Comment moins polluer avec son ordinateur ou son smartphone ?

En raison des données statistiques alarmantes s’agissant des effets du numérique sur l’environnement, il s’avère indispensable de basculer vers une consommation plus responsable et raisonnée. Pour ce faire, il suffit de procéder à certains gestes qui peuvent a priori être anodins, mais qui comptent beaucoup pour la planète. 

Comment moins polluer en regardant des vidéos ou en écoutant de la musique ? 

Face aux pollutions vidéos qui s’avèrent dangereuses pour la planète, il parait indiscutable de prendre des mesures correspondantes. Alors même qu’il est pratiquement impossible d’éviter la pollution numérique, certains gestes peuvent aider à réduire l’empreinte carbone. 

Le tri des boites mails

Le fait de vider les boîtes mails parait à première vue non significatif, pourtant cela compte considérablement pour se protéger de la pollution. Le but est ici de réduire les données inutiles qui sollicitent les serveurs en vue de leur stockage. Tels sont notamment les cas des spams et des newsletters. Il en est de même des comptes e-mail obsolètes, dont les serveurs continuent à gérer. À savoir que l’envoi de mails est à l’origine d’une grande partie de la pollution numérique en créant 10 g de CO2. 

L’archive et la compression des données 

Selon Greenpeace, le streaming vidéo représente à lui tout seul 60 % des flux de données sur le net. Son impact majeur sur l’environnement n’est plus à discuter. Pourtant le fait de regarder des vidéos en streaming depuis la 4G et en haute définition est loin d’arranger les choses. Au lieu de cela, prenez donc le temps de les télécharger à l’aide du Wi-Fi afin de réduire l’empreinte écologique de l’action. Par ailleurs, il est également plus responsable d’archiver tous les fichiers vidéos et photos sur un support matériel tel qu’une clé USB ou un disque dur. Enfin, afin de réduire leurs poids, compressez les pièces jointes lors des envois par mail. 

Un moteur de recherche écoresponsable 

Plusieurs moteurs de recherche tels que Ecosia, Lilo, Qwant, ou encore DuckDuckGo mettent au centre une action écoresponsable pour prévenir la pollution numérique. En proposant une compensation carbone, une recherche effectuée sur les moteurs contribue à une action positive pour l’environnement. Un autre réflexe soucieux de l’écologie consiste également à mettre les sites les plus visités en favoris afin d’éviter le retour à la case départ des moteurs de recherche. 
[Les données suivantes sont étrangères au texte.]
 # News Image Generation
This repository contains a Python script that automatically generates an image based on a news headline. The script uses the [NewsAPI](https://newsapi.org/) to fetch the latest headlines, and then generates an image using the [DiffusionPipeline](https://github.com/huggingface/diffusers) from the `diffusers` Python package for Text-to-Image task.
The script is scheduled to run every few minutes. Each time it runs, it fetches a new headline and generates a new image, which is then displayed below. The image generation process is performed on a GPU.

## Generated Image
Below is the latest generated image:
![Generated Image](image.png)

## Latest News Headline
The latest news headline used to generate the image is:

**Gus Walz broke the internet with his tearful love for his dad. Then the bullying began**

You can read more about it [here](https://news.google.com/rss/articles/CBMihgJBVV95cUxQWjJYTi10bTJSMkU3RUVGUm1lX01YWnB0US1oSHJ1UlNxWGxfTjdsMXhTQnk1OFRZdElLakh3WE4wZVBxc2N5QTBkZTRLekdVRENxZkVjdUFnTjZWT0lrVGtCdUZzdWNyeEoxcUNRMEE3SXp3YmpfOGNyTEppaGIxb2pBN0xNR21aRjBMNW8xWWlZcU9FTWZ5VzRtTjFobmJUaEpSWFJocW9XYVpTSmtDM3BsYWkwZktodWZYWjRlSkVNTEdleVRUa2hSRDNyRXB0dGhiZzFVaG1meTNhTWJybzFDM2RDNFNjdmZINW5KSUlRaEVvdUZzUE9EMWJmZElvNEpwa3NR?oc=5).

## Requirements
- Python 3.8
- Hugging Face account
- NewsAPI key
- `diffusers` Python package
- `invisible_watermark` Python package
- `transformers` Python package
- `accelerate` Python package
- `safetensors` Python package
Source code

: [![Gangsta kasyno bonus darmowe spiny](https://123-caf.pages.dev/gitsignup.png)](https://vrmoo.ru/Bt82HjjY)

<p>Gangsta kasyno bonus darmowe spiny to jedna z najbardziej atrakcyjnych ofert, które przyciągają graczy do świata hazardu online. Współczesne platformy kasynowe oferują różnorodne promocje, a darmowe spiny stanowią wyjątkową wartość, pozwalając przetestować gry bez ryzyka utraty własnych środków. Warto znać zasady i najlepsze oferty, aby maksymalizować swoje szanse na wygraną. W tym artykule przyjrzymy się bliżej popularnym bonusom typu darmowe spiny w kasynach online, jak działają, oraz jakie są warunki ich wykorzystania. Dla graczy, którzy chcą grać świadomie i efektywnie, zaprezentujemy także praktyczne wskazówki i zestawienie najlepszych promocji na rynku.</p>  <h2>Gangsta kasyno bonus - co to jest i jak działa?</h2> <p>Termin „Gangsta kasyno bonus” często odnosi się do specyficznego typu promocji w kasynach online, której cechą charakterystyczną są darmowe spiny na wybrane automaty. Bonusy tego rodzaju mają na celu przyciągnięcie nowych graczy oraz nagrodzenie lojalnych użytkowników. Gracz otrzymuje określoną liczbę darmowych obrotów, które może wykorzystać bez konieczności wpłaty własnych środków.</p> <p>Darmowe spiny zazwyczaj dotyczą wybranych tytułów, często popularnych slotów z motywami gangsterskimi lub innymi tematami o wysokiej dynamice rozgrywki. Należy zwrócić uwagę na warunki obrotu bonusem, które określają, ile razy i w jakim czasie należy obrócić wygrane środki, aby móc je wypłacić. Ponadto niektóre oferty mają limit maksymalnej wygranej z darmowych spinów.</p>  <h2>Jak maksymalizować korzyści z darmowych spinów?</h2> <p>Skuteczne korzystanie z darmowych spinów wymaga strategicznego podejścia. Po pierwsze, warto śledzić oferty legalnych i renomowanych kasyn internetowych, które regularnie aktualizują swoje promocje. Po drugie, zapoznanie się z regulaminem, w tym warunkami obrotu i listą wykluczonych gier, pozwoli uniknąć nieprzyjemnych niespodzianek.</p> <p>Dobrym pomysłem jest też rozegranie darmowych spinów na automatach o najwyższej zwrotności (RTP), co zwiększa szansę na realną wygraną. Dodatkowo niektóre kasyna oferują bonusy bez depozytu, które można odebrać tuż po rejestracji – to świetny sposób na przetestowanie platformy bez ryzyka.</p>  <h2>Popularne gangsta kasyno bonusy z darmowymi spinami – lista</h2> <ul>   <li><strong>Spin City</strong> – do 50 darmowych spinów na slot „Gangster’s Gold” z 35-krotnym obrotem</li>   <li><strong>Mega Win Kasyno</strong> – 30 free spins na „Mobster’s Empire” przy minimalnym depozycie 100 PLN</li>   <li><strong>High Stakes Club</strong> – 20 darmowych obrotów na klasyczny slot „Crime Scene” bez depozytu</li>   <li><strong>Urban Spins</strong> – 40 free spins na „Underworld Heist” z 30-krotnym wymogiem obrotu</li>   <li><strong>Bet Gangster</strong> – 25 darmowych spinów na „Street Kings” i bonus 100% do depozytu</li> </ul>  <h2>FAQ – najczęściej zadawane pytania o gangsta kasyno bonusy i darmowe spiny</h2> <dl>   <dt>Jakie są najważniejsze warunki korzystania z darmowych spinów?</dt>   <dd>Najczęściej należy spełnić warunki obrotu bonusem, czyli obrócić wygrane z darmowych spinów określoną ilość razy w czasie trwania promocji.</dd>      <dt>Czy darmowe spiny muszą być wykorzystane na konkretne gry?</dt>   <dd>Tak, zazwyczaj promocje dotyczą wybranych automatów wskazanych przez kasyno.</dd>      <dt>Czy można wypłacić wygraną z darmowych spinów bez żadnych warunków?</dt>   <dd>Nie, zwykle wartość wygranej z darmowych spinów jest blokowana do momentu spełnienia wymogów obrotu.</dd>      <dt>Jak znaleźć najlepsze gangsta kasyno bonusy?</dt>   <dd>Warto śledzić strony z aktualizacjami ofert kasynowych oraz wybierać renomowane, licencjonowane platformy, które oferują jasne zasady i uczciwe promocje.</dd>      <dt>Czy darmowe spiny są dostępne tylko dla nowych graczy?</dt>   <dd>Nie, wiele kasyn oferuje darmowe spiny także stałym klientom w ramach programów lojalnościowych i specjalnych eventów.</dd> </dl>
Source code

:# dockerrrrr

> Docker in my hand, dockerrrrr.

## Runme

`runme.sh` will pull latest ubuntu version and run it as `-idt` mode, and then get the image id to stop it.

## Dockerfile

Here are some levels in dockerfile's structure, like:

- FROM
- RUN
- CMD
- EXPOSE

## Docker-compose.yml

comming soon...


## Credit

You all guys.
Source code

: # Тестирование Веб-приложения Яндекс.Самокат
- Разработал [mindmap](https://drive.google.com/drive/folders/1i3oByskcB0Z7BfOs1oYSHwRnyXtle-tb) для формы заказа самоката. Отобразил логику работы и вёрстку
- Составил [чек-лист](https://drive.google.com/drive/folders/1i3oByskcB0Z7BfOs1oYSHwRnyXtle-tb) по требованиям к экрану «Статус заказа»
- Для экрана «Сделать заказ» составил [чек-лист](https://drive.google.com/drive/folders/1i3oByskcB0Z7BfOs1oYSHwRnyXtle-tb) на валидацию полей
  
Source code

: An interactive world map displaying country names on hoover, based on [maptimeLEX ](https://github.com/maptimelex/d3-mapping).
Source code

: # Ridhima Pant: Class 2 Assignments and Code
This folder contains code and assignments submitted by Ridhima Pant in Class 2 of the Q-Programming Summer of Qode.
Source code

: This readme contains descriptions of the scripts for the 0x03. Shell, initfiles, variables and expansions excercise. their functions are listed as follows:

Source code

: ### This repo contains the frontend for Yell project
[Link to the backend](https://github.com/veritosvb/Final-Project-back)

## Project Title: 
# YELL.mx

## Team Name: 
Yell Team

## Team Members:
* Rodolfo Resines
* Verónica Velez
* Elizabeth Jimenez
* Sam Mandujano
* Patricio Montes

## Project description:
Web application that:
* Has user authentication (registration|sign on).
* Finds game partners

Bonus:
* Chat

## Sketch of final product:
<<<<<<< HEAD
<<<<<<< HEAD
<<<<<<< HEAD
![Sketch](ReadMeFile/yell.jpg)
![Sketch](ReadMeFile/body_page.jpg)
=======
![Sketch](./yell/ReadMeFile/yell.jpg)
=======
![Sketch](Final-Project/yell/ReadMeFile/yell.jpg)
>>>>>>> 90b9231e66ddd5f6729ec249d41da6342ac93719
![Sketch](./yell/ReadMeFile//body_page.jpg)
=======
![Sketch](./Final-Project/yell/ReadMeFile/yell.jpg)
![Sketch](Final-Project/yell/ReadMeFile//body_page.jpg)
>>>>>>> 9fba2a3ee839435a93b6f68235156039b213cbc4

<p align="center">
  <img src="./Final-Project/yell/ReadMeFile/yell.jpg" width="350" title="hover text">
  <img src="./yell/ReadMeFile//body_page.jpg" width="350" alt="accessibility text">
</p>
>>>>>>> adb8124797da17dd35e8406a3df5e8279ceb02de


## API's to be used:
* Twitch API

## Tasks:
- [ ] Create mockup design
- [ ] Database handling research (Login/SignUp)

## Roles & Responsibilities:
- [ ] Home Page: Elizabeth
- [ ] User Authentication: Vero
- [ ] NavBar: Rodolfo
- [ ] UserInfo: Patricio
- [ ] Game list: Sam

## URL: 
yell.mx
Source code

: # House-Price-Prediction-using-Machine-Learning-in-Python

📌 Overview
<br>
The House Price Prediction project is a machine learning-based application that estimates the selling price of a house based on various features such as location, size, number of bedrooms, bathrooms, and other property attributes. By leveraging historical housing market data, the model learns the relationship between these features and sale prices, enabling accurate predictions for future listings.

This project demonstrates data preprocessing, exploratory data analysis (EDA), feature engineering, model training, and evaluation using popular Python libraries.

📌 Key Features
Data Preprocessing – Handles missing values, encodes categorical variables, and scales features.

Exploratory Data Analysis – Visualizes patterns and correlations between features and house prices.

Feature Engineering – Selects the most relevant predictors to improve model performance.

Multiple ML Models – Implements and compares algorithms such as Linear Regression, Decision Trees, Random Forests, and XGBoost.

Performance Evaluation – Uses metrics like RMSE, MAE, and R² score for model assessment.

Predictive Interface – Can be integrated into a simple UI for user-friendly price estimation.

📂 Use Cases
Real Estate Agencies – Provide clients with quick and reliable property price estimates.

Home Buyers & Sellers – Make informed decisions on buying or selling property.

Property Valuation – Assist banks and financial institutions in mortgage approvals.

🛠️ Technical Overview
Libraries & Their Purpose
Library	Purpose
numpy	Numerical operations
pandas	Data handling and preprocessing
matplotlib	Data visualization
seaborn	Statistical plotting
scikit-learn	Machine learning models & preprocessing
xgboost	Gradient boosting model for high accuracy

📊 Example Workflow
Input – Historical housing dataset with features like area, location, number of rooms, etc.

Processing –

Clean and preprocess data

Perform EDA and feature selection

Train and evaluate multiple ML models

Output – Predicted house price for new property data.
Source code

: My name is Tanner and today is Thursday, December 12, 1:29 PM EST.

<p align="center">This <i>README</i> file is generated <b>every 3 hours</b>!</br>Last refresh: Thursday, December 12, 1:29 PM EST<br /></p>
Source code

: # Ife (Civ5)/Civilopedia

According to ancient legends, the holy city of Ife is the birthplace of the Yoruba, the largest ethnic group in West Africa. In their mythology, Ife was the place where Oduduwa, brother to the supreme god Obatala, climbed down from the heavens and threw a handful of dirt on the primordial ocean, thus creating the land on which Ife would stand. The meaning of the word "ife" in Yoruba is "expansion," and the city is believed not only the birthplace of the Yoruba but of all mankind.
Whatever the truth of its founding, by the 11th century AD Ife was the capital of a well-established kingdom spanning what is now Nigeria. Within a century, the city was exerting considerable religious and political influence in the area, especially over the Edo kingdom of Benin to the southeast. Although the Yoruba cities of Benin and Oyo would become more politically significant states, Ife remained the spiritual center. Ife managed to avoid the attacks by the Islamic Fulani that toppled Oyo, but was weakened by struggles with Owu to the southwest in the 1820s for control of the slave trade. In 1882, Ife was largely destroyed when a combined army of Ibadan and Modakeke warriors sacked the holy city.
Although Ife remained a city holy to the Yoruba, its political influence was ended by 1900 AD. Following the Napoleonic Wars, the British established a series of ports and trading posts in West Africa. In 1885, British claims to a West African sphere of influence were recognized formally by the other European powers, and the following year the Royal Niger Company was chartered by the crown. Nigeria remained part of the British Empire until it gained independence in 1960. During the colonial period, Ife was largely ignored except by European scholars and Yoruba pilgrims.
Privilégier la réparation et le réemploi

Il n’est plus inconnu que le processus de fabrication des numériques est une des principales origines de la pollution. Afin d’éviter le cycle infernal, il est plus judicieux et responsable de procéder à la réparation des outils numériques en cas de souci plutôt que de les remplacer immédiatement. Il faut également cesser d’être continuellement tenté par des ordinateurs toujours plus performants, plus alléchants et plus grands. Enfin, l’achat en seconde main constitue aussi un geste écoresponsable en faveur de l’environnement. 

Le streaming qui ne pollue pas, est-ce possible ? 

Une étude a précisé que la consommation totale des vidéos en ligne a généré plus de 300 millions de tonnes de CO2 en 2018. Aujourd’hui, la pollution numérique dépasse celle du transport aérien avec pour principal responsable le streaming vidéo. Sans pour autant résoudre totalement le problème, certaines actions réduisent la pollution. Cela consiste notamment à limiter à une heure par jour le streaming vidéo en plus de le regarder à basse définition. Par ailleurs, à la place du 4G ou du 5G, il faut privilégier le Wi-fi qui est bien moins énergivore.